### Task directions
With the pictures removed, please write out every line below exactly as given.
┄┄┄┄┄┄┄┄┄┄┄┄┄┄┄┄┄┄┄┄
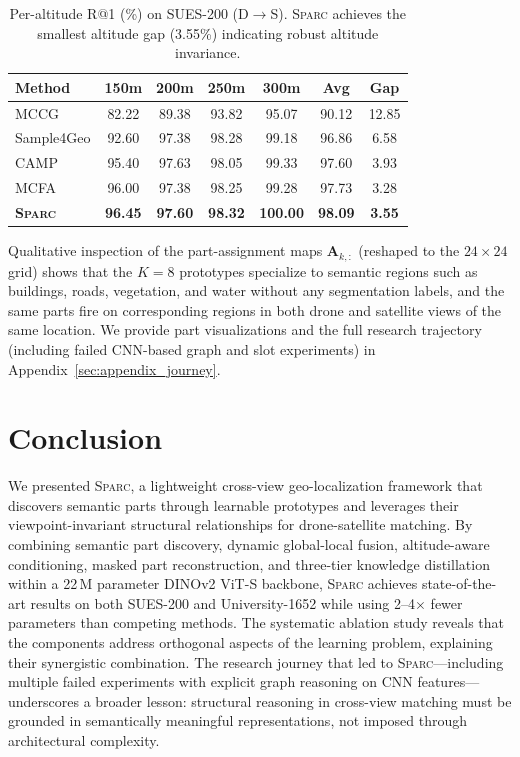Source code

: \documentclass[sigconf, anonymous, review]{acmart}
\newcommand{\ours}{\textsc{Sparc}}
\begin{document}
\begin{table}[t]
\caption{Per-altitude R@1 (\%) on SUES-200 (D$\to$S). \ours{} achieves the smallest altitude gap (3.55\%) indicating robust altitude invariance.}
\label{tab:per_alt}
\centering
\small
\begin{tabular}{@{}lcccccc@{}}
\toprule
\textbf{Method} & \textbf{150m} & \textbf{200m} & \textbf{250m} & \textbf{300m} & \textbf{Avg} & \textbf{Gap} \\
\midrule
MCCG & 82.22 & 89.38 & 93.82 & 95.07 & 90.12 & 12.85 \\
Sample4Geo & 92.60 & 97.38 & 98.28 & 99.18 & 96.86 & 6.58 \\
CAMP & 95.40 & 97.63 & 98.05 & 99.33 & 97.60 & 3.93 \\
MCFA & 96.00 & 97.38 & 98.25 & 99.28 & 97.73 & 3.28 \\
\midrule
\rowcolor{bestrow}
\textbf{\ours{}} & \textbf{96.45} & \textbf{97.60} & \textbf{98.32} & \textbf{100.00} & \textbf{98.09} & \textbf{3.55} \\
\bottomrule
\end{tabular}
\end{table}

Qualitative inspection of the part-assignment maps $\mathbf{A}_{k,:}$ (reshaped to the $24{\times}24$ grid) shows that the $K{=}8$ prototypes specialize to semantic regions such as buildings, roads, vegetation, and water without any segmentation labels, and the same parts fire on corresponding regions in both drone and satellite views of the same location.
We provide part visualizations and the full research trajectory (including failed CNN-based graph and slot experiments) in Appendix~\ref{sec:appendix_journey}.

\section{Conclusion}
\label{sec:conclusion}

We presented \ours{}, a lightweight cross-view geo-localization framework that discovers semantic parts through learnable prototypes and leverages their viewpoint-invariant structural relationships for drone-satellite matching.
By combining semantic part discovery, dynamic global-local fusion, altitude-aware conditioning, masked part reconstruction, and three-tier knowledge distillation within a 22\,M parameter DINOv2 ViT-S backbone, \ours{} achieves state-of-the-art results on both SUES-200 and University-1652 while using 2--4$\times$ fewer parameters than competing methods.
The systematic ablation study reveals that the components address orthogonal aspects of the learning problem, explaining their synergistic combination.
The research journey that led to \ours{}---including multiple failed experiments with explicit graph reasoning on CNN features---underscores a broader lesson: structural reasoning in cross-view matching must be grounded in semantically meaningful representations, not imposed through architectural complexity.
\end{document}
┄┄┄┄┄┄┄┄┄┄┄┄┄┄┄┄┄┄┄┄
### Output for this task
Source code

: \documentclass[sigconf, anonymous, review]{acmart}
\newcommand{\ours}{\textsc{Sparc}}
\begin{document}
\begin{table}[t]
\caption{Per-altitude R@1 (\%) on SUES-200 (D$\to$S). \ours{} achieves the smallest altitude gap (3.55\%) indicating robust altitude invariance.}
\label{tab:per_alt}
\centering
\small
\begin{tabular}{@{}lcccccc@{}}
\toprule
\textbf{Method} & \textbf{150m} & \textbf{200m} & \textbf{250m} & \textbf{300m} & \textbf{Avg} & \textbf{Gap} \\
\midrule
MCCG & 82.22 & 89.38 & 93.82 & 95.07 & 90.12 & 12.85 \\
Sample4Geo & 92.60 & 97.38 & 98.28 & 99.18 & 96.86 & 6.58 \\
CAMP & 95.40 & 97.63 & 98.05 & 99.33 & 97.60 & 3.93 \\
MCFA & 96.00 & 97.38 & 98.25 & 99.28 & 97.73 & 3.28 \\
\midrule
\rowcolor{bestrow}
\textbf{\ours{}} & \textbf{96.45} & \textbf{97.60} & \textbf{98.32} & \textbf{100.00} & \textbf{98.09} & \textbf{3.55} \\
\bottomrule
\end{tabular}
\end{table}

Qualitative inspection of the part-assignment maps $\mathbf{A}_{k,:}$ (reshaped to the $24{\times}24$ grid) shows that the $K{=}8$ prototypes specialize to semantic regions such as buildings, roads, vegetation, and water without any segmentation labels, and the same parts fire on corresponding regions in both drone and satellite views of the same location.
We provide part visualizations and the full research trajectory (including failed CNN-based graph and slot experiments) in Appendix~\ref{sec:appendix_journey}.

\section{Conclusion}
\label{sec:conclusion}

We presented \ours{}, a lightweight cross-view geo-localization framework that discovers semantic parts through learnable prototypes and leverages their viewpoint-invariant structural relationships for drone-satellite matching.
By combining semantic part discovery, dynamic global-local fusion, altitude-aware conditioning, masked part reconstruction, and three-tier knowledge distillation within a 22\,M parameter DINOv2 ViT-S backbone, \ours{} achieves state-of-the-art results on both SUES-200 and University-1652 while using 2--4$\times$ fewer parameters than competing methods.
The systematic ablation study reveals that the components address orthogonal aspects of the learning problem, explaining their synergistic combination.
The research journey that led to \ours{}---including multiple failed experiments with explicit graph reasoning on CNN features---underscores a broader lesson: structural reasoning in cross-view matching must be grounded in semantically meaningful representations, not imposed through architectural complexity.
\end{document}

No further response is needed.